**INPUT DATA**
━━━━━━

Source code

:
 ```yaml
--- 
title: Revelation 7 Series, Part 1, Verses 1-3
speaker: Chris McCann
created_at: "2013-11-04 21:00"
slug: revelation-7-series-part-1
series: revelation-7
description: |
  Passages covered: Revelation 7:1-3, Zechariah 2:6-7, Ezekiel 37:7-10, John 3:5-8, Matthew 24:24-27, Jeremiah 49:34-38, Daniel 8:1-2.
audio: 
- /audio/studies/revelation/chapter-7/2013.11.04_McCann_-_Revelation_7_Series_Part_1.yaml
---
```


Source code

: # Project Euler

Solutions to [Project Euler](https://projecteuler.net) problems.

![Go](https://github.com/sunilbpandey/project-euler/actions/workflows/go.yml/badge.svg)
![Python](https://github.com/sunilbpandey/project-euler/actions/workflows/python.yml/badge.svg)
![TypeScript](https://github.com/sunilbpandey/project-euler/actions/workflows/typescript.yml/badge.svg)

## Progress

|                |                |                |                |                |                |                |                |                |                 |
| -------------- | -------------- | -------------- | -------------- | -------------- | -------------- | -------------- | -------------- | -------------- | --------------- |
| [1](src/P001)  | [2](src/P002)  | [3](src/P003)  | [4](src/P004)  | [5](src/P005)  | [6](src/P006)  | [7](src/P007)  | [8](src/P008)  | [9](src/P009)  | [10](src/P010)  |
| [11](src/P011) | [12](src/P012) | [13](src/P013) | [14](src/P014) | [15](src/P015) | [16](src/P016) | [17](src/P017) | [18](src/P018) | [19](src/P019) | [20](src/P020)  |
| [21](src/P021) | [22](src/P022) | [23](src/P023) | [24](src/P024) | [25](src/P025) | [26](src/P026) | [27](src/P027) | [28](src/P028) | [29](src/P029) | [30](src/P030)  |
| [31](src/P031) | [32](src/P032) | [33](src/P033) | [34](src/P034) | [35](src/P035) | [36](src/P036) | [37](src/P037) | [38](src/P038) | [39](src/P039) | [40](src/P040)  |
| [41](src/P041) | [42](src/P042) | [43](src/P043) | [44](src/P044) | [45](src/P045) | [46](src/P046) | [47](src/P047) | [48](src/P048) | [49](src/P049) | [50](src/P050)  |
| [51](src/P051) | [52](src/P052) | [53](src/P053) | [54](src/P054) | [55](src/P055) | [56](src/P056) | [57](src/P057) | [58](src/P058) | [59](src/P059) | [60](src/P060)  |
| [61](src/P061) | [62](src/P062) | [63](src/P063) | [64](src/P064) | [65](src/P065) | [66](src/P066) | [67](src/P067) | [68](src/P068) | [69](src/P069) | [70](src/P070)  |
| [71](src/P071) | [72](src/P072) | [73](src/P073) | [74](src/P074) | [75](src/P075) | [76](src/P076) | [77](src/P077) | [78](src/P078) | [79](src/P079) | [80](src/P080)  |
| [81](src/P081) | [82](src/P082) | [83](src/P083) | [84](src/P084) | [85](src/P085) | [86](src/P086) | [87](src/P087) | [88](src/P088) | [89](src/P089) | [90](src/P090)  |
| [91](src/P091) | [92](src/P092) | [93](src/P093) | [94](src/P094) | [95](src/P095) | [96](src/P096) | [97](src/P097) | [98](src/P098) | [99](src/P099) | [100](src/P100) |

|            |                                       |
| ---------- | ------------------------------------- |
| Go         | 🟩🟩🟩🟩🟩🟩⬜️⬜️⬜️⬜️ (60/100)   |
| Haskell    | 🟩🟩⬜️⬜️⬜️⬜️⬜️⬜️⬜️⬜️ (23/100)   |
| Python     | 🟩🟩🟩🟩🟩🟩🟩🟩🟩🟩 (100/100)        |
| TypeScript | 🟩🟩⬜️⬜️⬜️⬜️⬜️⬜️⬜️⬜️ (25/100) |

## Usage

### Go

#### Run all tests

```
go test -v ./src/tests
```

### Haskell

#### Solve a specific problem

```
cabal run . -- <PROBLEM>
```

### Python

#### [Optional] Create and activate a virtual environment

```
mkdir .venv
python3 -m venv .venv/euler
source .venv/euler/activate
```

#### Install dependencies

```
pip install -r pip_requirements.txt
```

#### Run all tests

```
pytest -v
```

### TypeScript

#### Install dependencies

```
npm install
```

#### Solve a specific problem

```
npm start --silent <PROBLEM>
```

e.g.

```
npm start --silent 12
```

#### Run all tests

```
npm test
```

━━━━━━

**PROBLEM DETAILS**
Scan the data above for the word "https". Copy every line in which it is found.

**ANSWER BOX**
Solutions to [Project Euler](https://projecteuler.net) problems.
![Go](https://github.com/sunilbpandey/project-euler/actions/workflows/go.yml/badge.svg)
![Python](https://github.com/sunilbpandey/project-euler/actions/workflows/python.yml/badge.svg)
![TypeScript](https://github.com/sunilbpandey/project-euler/actions/workflows/typescript.yml/badge.svg)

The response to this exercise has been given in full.